Review 561 : Nine Treasures – Awakening from Dukkha – English

Nine Treasures makes a clean sweep of the pase with Awakening from Dukkha.

This fourth album allows Askhan Avagchuud (vocals/guitar, Suld), Tsog (Morin khuur/vocals), Orgil (bass/vocals), Saina (balalaika/vocals) and Namra (drums) to celebrate the band’s tenth years with re-recordings and rearranged songs from their Mongolian Folk Metal discography.

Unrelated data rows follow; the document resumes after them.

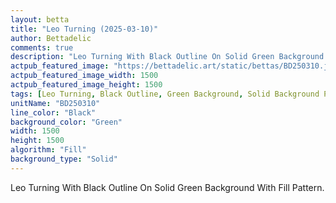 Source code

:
 ```yaml
---
layout: betta
title: "Leo Turning (2025-03-10)"
author: Bettadelic
comments: true
description: "Leo Turning With Black Outline On Solid Green Background With Fill Pattern."
actpub_featured_image: "https://bettadelic.art/static/bettas/BD250310.jpg"
actpub_featured_image_width: 1500
actpub_featured_image_height: 1500
tags: [Leo Turning, Black Outline, Green Background, Solid Background Pattern, Fill Pattern, March 2025]
unitName: "BD250310"
line_color: "Black"
background_color: "Green"
width: 1500
height: 1500
algorithm: "Fill"
background_type: "Solid"
---
```


Leo Turning With Black Outline On Solid Green Background With Fill Pattern.
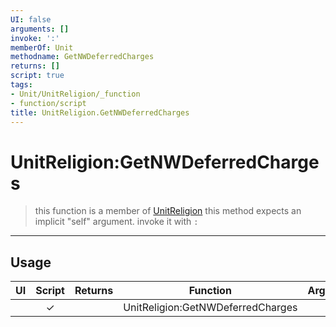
```yaml
---
UI: false
arguments: []
invoke: ':'
memberOf: Unit
methodname: GetNWDeferredCharges
returns: []
script: true
tags:
- Unit/UnitReligion/_function
- function/script
title: UnitReligion.GetNWDeferredCharges
---
```

# UnitReligion:GetNWDeferredCharges
> this function is a member of [UnitReligion](civ-6/lua/UnitReligion.md)
> this method expects an implicit "self" argument. invoke it with `:`
-----
## Usage
|  UI | Script | Returns | Function | Arguments |
|:---:|:------:|-------:|:--------:|:---------|
| |✓||UnitReligion:GetNWDeferredCharges||
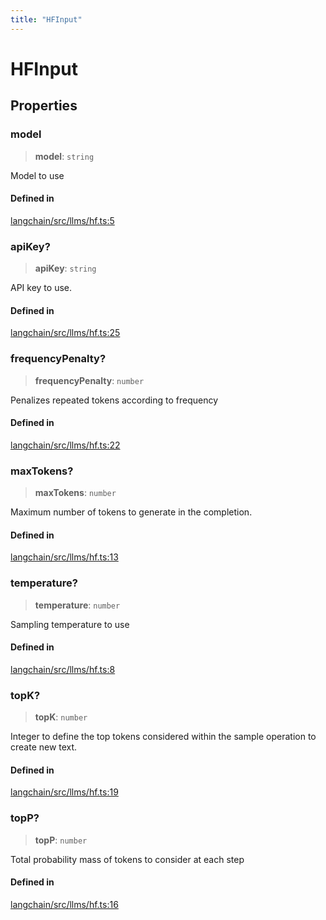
 ```yaml
---
title: "HFInput"
---
```


# HFInput

## Properties

### model

> **model**: `string`

Model to use

#### Defined in

[langchain/src/llms/hf.ts:5](https://github.com/hwchase17/langchainjs/blob/ddf2996/langchain/src/llms/hf.ts#L5)

### apiKey?

> **apiKey**: `string`

API key to use.

#### Defined in

[langchain/src/llms/hf.ts:25](https://github.com/hwchase17/langchainjs/blob/ddf2996/langchain/src/llms/hf.ts#L25)

### frequencyPenalty?

> **frequencyPenalty**: `number`

Penalizes repeated tokens according to frequency

#### Defined in

[langchain/src/llms/hf.ts:22](https://github.com/hwchase17/langchainjs/blob/ddf2996/langchain/src/llms/hf.ts#L22)

### maxTokens?

> **maxTokens**: `number`

Maximum number of tokens to generate in the completion.

#### Defined in

[langchain/src/llms/hf.ts:13](https://github.com/hwchase17/langchainjs/blob/ddf2996/langchain/src/llms/hf.ts#L13)

### temperature?

> **temperature**: `number`

Sampling temperature to use

#### Defined in

[langchain/src/llms/hf.ts:8](https://github.com/hwchase17/langchainjs/blob/ddf2996/langchain/src/llms/hf.ts#L8)

### topK?

> **topK**: `number`

Integer to define the top tokens considered within the sample operation to create new text.

#### Defined in

[langchain/src/llms/hf.ts:19](https://github.com/hwchase17/langchainjs/blob/ddf2996/langchain/src/llms/hf.ts#L19)

### topP?

> **topP**: `number`

Total probability mass of tokens to consider at each step

#### Defined in

[langchain/src/llms/hf.ts:16](https://github.com/hwchase17/langchainjs/blob/ddf2996/langchain/src/llms/hf.ts#L16)
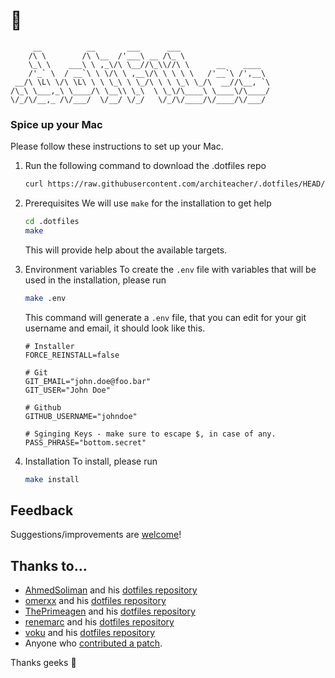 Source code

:# :bookmark_tabs:

```text
     __          __       ___      ___
    /\ \        /\ \__  /'___\ __ /\_ \
    \_\ \    ___\ \ ,_\/\ \__//\_\\//\ \      __    ____
    /'_` \  / __`\ \ \/\ \ ,__\/\ \ \ \ \   /'__`\ /',__\
 __/\ \L\ \/\ \L\ \ \ \_\ \ \_/\ \ \ \_\ \_/\  __//\__, `\
/\_\ \___,_\ \____/\ \__\\ \_\  \ \_\/\____\ \____\/\____/
\/_/\/__,_ /\/___/  \/__/ \/_/   \/_/\/____/\/____/\/___/
```

### Spice up your Mac

Please follow these instructions to set up your Mac.

1. Run the following command to download the .dotfiles repo
   ```bash
   curl https://raw.githubusercontent.com/architeacher/.dotfiles/HEAD/scripts/download.sh | bash
   ```

2. Prerequisites
    We will use `make` for the installation to get help

   ```bash
   cd .dotfiles
   make
   ```
   This will provide help about the available targets.

3. Environment variables
   To create the `.env` file with variables that will be used in the installation, please run
   ```bash
   make .env
   ```

    This command will generate a `.env` file, that you can edit for your git username and email, it should look like this.
    ```dotenv
    # Installer
    FORCE_REINSTALL=false

    # Git
    GIT_EMAIL="john.doe@foo.bar"
    GIT_USER="John Doe"

    # Github
    GITHUB_USERNAME="johndoe"

    # Sginging Keys - make sure to escape $, in case of any.
    PASS_PHRASE="bottom.secret"
    ```

4. Installation
    To install, please run
    ```bash
    make install
    ```
## Feedback

Suggestions/improvements are
[welcome](https://github.com/architeacher/.dotfiles/issues)!


## Thanks to…

* [AhmedSoliman](https://github.com/AhmedSoliman "Ahmed Farghal") and his [dotfiles repository](https://github.com/AhmedSoliman/dotfiles)
* [omerxx](https://github.com/omerxx "Omer Hamerman") and his [dotfiles repository](https://github.com/omerxx/dotfiles)
* [ThePrimeagen](https://github.com/ThePrimeagen "ThePrimeagen") and his [dotfiles repository](https://github.com/ThePrimeagen/.dotfiles)
* [renemarc](https://github.com/renemarc "René-Marc Simard") and his [dotfiles repository](https://github.com/renemarc/dotfiles)
* [voku](https://github.com/voku "Lars Moelleken") and his [dotfiles repository](https://github.com/voku/dotfiles)
* Anyone who [contributed a patch](https://github.com/architeacher/.dotfiles/contributors).

Thanks geeks 🚀
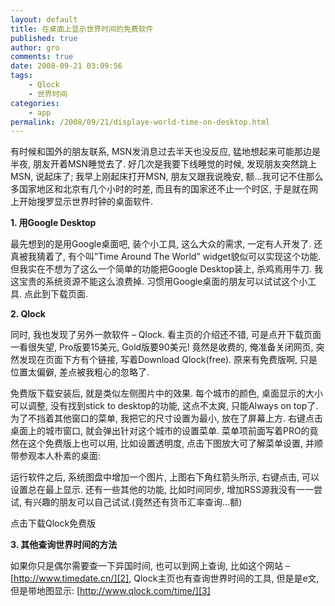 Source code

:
 ```yaml
---
layout: default
title: 在桌面上显示世界时间的免费软件
published: true
author: gro
comments: true
date: 2008-09-21 03:09:56
tags:
    - Qlock
    - 世界时间
categories:
    - app
permalink: /2008/09/21/displaye-world-time-on-desktop.html
---
```

有时候和国外的朋友联系, MSN发消息过去半天也没反应, 猛地想起来可能那边是半夜, 朋友开着MSN睡觉去了. 好几次是我要下线睡觉的时候, 发现朋友突然跳上MSN, 说起床了; 我早上刚起床打开MSN, 朋友又跟我说晚安, 额&#8230;我可记不住那么多国家地区和北京有几个小时的时差, 而且有的国家还不止一个时区, 于是就在网上开始搜罗显示世界时钟的桌面软件.

**1. 用Google Desktop**

 最先想到的是用Google桌面吧, 装个小工具, 这么大众的需求, 一定有人开发了. 还真被我猜着了, 有个叫&#8221;Time Around The World&#8221; widget貌似可以实现这个功能. 但我实在不想为了这么一个简单的功能把Google Desktop装上, 杀鸡焉用牛刀. 我这宝贵的系统资源不能这么浪费掉. 习惯用Google桌面的朋友可以试试这个小工具. 点此到下载页面.

**2. Qlock**

 同时, 我也发现了另外一款软件 &#8211; Qlock. 看主页的介绍还不错, 可是点开下载页面一看很失望, Pro版要15美元, Gold版要90美元! 竟然是收费的, 俺准备关闭网页, 突然发现在页面下方有个链接, 写着Download Qlock(free). 原来有免费版啊, 只是位置太偏僻, 差点被我粗心的忽略了.

免费版下载安装后, 就是类似左侧图片中的效果. 每个城市的颜色, 桌面显示的大小可以调整, 没有找到stick to desktop的功能, 这点不太爽, 只能Always on top了. 为了不挡着其他窗口的菜单, 我把它的尺寸设置为最小, 放在了屏幕上方. 右键点击桌面上的城市窗口, 就会弹出针对这个城市的设置菜单. 菜单项前面写着PRO的竟然在这个免费版上也可以用, 比如设置透明度, 点击下图放大可了解菜单设置, 并顺带参观本人朴素的桌面:

[][1]

运行软件之后, 系统图盘中增加一个图片, 上图右下角红箭头所示, 右键点击, 可以设置总在最上显示. 还有一些其他的功能, 比如时间同步, 增加RSS源我没有一一尝试, 有兴趣的朋友可以自己试试.(竟然还有货币汇率查询&#8230;额)

点击下载Qlock免费版

**3. 其他查询世界时间的方法**

如果你只是偶尔需要查一下异国时间, 也可以到网上查询, 比如这个网站 &#8211; [http://www.timedate.cn/][2], Qlock主页也有查询世界时间的工具, 但是是e文, 但是带地图显示: [http://www.qlock.com/time/][3]

 [1]: http://getfreeware.net/wp-content/uploads/2008/09/qlock-setting.jpg
 [2]: http://www.timedate.cn/ "http://www.timedate.cn/"
 [3]: http://www.qlock.com/time/ "http://www.qlock.com/time/" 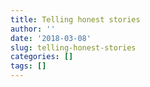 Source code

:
 ```yaml
---
title: Telling honest stories
author: ''
date: '2018-03-08'
slug: telling-honest-stories
categories: []
tags: []
---
```


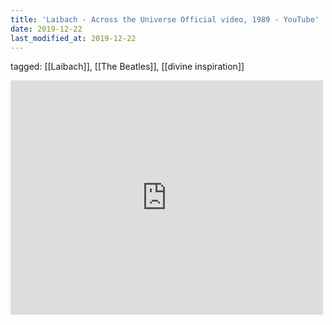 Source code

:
 ```yaml
---
title: 'Laibach - Across the Universe Official video, 1989 - YouTube'
date: 2019-12-22
last_modified_at: 2019-12-22
---
```

tagged: [[Laibach]], [[The Beatles]], [[divine inspiration]]
<iframe allow="accelerometer; autoplay; clipboard-write; encrypted-media; gyroscope; picture-in-picture" allowfullscreen="" frameborder="0" height="375" id="youtube_iframe" src="https://www.youtube.com/embed/OTQcJx7xqAc?feature=oembed&amp;enablejsapi=1&amp;origin=https://safe.txmblr.com&amp;wmode=opaque" width="500"></iframe> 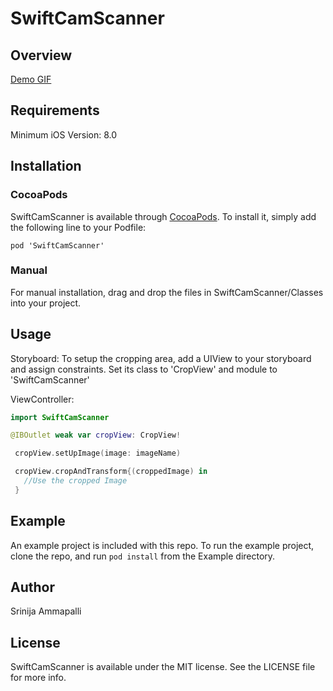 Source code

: # SwiftCamScanner

## Overview
[Demo GIF](../master/demo.gif)

## Requirements
Minimum iOS Version: 8.0

## Installation

### CocoaPods
SwiftCamScanner is available through [CocoaPods](http://cocoapods.org). To install
it, simply add the following line to your Podfile:
```
pod 'SwiftCamScanner'
```

### Manual
For manual installation, drag and drop the files in SwiftCamScanner/Classes into your project.

## Usage
Storyboard: To setup the cropping area, add a UIView to your storyboard and assign constraints. Set its class to 'CropView' and module to 'SwiftCamScanner'

ViewController: 
```swift
import SwiftCamScanner
```
```swift
@IBOutlet weak var cropView: CropView!
```
```swift
 cropView.setUpImage(image: imageName)
 ```
 ```swift
  cropView.cropAndTransform{(croppedImage) in
    //Use the cropped Image
  }
  ```


## Example
An example project is included with this repo.  To run the example project, clone the repo, and run `pod install` from the Example directory.


## Author

Srinija Ammapalli

## License

SwiftCamScanner is available under the MIT license. See the LICENSE file for more info.
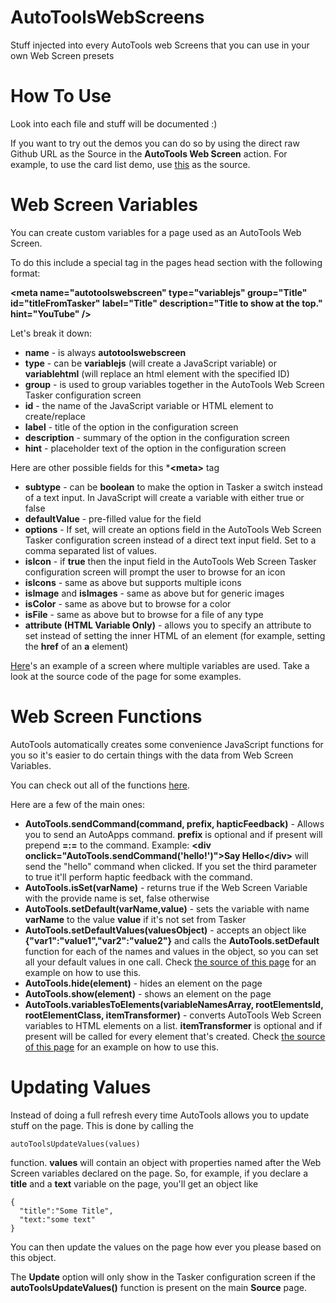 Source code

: # AutoToolsWebScreens
Stuff injected into every AutoTools web Screens that you can use in your own Web Screen presets

# How To Use
Look into each file and stuff will be documented :)

If you want to try out the demos you can do so by using the direct raw Github URL as the Source in the **AutoTools Web Screen** action. For example, to use the card list demo, use [this](https://raw.githubusercontent.com/joaomgcd/AutoToolsWebScreens/master/demos/cardlist/cardlist.html) as the source.

# Web Screen Variables
You can create custom variables for a page used as an AutoTools Web Screen.

To do this include a special <meta> tag in the pages head section with the following format:

**&lt;meta name="autotoolswebscreen" type="variablejs" group="Title" id="titleFromTasker" label="Title" description="Title to show at the top."  hint="YouTube" /&gt;**

Let's break it down:

*   **name** - is always **autotoolswebscreen**
*   **type** - can be **variablejs** (will create a JavaScript variable) or **variablehtml** (will replace an html element with the specified ID)
*   **group** - is used to group variables together in the AutoTools Web Screen Tasker configuration screen
*   **id** - the name of the JavaScript variable or HTML element to create/replace
*   **label** - title of the option in the configuration screen
*   **description** - summary of the option in the configuration screen
*   **hint** - placeholder text of the option in the configuration screen

Here are other possible fields for this ***&lt;meta&gt;** tag

*   **subtype** - can be **boolean** to make the option in Tasker a switch instead of a text input. In JavaScript will create a variable with either true or false
*   **defaultValue** - pre-filled value for the field
*   **options** - If set, will create an options field in the AutoTools Web Screen Tasker configuration screen instead of a direct text input field. Set to a comma separated list of values.
*   **isIcon** - if **true** then the input field in the AutoTools Web Screen Tasker configuration screen will prompt the user to browse for an icon
*   **isIcons** - same as above but supports multiple icons
*   **isImage** and **isImages** - same as above but for generic images
*   **isColor** - same as above but to browse for a color
*   **isFile** - same as above but to browse for a file of any type
*   **attribute (HTML Variable Only)** - allows you to specify an attribute to set instead of setting the inner HTML of an element (for example, setting the **href** of an **a** element)

[Here](demos/cardlist/cardlist.html)'s an example of a screen where multiple variables are used. Take a look at the source code of the page for some examples.

# Web Screen Functions
AutoTools automatically creates some convenience JavaScript functions for you so it's easier to do certain things with the data from Web Screen Variables. 

You can check out all of the functions [here](autotoolsfunctions.js).

Here are a few of the main ones:

*   **AutoTools.sendCommand(command, prefix, hapticFeedback)** - Allows you to send an AutoApps command. **prefix** is optional and if present will prepend **=:=** to the command. Example: **&lt;div onclick="AutoTools.sendCommand('hello!')"&gt;Say Hello&lt;/div&gt;** will send the "hello" command when clicked. If you set the third parameter to true it'll perform haptic feedback with the command.
*   **AutoTools.isSet(varName)** - returns true if the Web Screen Variable with the provide name is set, false otherwise
*   **AutoTools.setDefault(varName,value)** - sets the variable with name **varName** to the value **value** if it's not set from Tasker
*   **AutoTools.setDefaultValues(valuesObject)** - accepts an object like **{"var1":"value1","var2":"value2"}** and calls the **AutoTools.setDefault** function for each of the names and values in the object, so you can set all your default values in one call. Check [the source of this page](demos/functions/functiondemo.html) for an example on how to use this.
*   **AutoTools.hide(element)** - hides an element on the page
*   **AutoTools.show(element)** - shows an element on the page
*   **AutoTools.variablesToElements(variableNamesArray, rootElementsId, rootElementClass, itemTransformer)** - converts AutoTools Web Screen variables to HTML elements on a list. **itemTransformer** is optional and if present will be called for every element that's created. Check [the source of this page](demos/functions/functiondemo.html) for an example on how to use this.

# Updating Values

Instead of doing a full refresh every time AutoTools allows you to update stuff on the page. This is done by calling the 
```
autoToolsUpdateValues(values)
```
function.
**values** will contain an object with properties named after the Web Screen variables declared on the page. So, for example, if you declare a **title** and a **text** variable on the page, you'll get an object like

```
{
  "title":"Some Title",
  "text:"some text"
}
```
You can then update the values on the page how ever you please based on this object.

The **Update** option will only show in the Tasker configuration screen if the **autoToolsUpdateValues()** function is present on the main **Source** page.
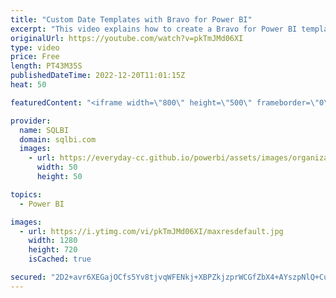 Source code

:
 ```yaml
---
title: "Custom Date Templates with Bravo for Power BI"
excerpt: "This video explains how to create a Bravo for Power BI template to customize a Date table and the related Time Intelligence measures created by the tool.\r Article and download: https://sql.bi/779793?aff=yt\r \r Bravo for Power BI: https://bravo.bi/?aff=yt\r How to learn DAX: https://www.sqlbi.com/guides/dax/?aff=yt"
originalUrl: https://youtube.com/watch?v=pkTmJMd06XI
type: video
price: Free
length: PT43M35S
publishedDateTime: 2022-12-20T11:01:15Z
heat: 50

featuredContent: "<iframe width=\"800\" height=\"500\" frameborder=\"0\" src=\"https://www.youtube.com/embed/pkTmJMd06XI\" allow=\"accelerometer; autoplay; encrypted-media; gyroscope; picture-in-picture\" allowfullscreen></iframe>"

provider:
  name: SQLBI
  domain: sqlbi.com
  images:
    - url: https://everyday-cc.github.io/powerbi/assets/images/organizations/sqlbi.com-50x50.jpg
      width: 50
      height: 50

topics:
  - Power BI

images:
  - url: https://i.ytimg.com/vi/pkTmJMd06XI/maxresdefault.jpg
    width: 1280
    height: 720
    isCached: true

secured: "2D2+avr6XEGajOCfs5Yv8tjvqWFENkj+XBPZkjzprWCGfZbX4+AYszpNlQ+CuAEtXW59AutgSTmj3k98d6UGIL4y518kbLZHmCIgaxppYcpFIsKyF/fBOaYyXMnZKtsPqUFHlpFq79K7Ys7KvLfD03hIb5f2UMysP7q9fB7KaZjSuoHAvUMxJ4UTZbY265J25NLH0YlUY1SSnVgHrH4zfcy88/QCK45Zt1VaBaxOet+bAl18eRlQBXTc5nHcV0iZbjgt431aMBk3ii2cVVpG57RZhYAYju3HyV9SalX63U+r9NXx8MrEWEq1udZTamHVU8WwaN+81z3JpFULMgqZ6bTcPebA/KJndUCQPpdpIOoNMTya1/bsfzhwDiz+KXc7/AizyBCLc+s18IzdMJC43yJ+lIKWfYCtNYe/Ejs83pE=;2Hp1ZuVnTB9xG6/3sK9hJw=="
---
```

Askhan Avagchuud, the band’s leader and founder, stated he is not satisfied anymore with the previous recordings, and his detail’s meticulousness made him think about this “best-of” album as a reborn for the band. But if you already know the songs as I do, take time to listen to those enriched versions.
Aside of seizing and exotic folkloric instruments, the band can count on a very solid rhythmic and unusual but very catchy throaty mongolian vocals, as the energetic Black Heart unveils us. Quite Old School Death/Thrash Metal elements are also here, as on the break, but also into Arvan Ald Guulin Honshoor’s sharp riffs, on which melodies are based. We notice some catchy languor on Fable of Mangas, coupled to those Folk sonorities, but also Nomin Dalai’s energy or heady accessible tones on Tes River’s Hymn, a song on which the instrumental part perfectly links the two universes, but also the melancholy developed by the hooking Ten Years, a heavy song.
The band unveils us this part of their culture that sounds so distant with the airy The Dream About Ancient City, a magical and mesmerizing instrumental song, then we go back to raw energy with Praise for Fine Horse, a jerky song that breaks the codes we know. The End of the World offers shrilling tones while staying quite calm, creating a seizing contrast on which we immediately want to nod, then Wisdom Eyes reconnects with calm and accessible parts on which folkloric instruments and backing vocals add a special flavour. Stubborn meet energetic riffs and fast paced tempo again for a very catchy song, then Three Years Old Warrior comes to close the album with the band’s very own melting, that easily catches us into their universe.

It’s been already ten years that Nine Treasures offers its music to the world. Awakening from Dukkha is both a new beginning for the band, but also a way to show what they’re able to do, which means a seizing melting between solid Death/Thrash and mesmerizing Mongolian Folk.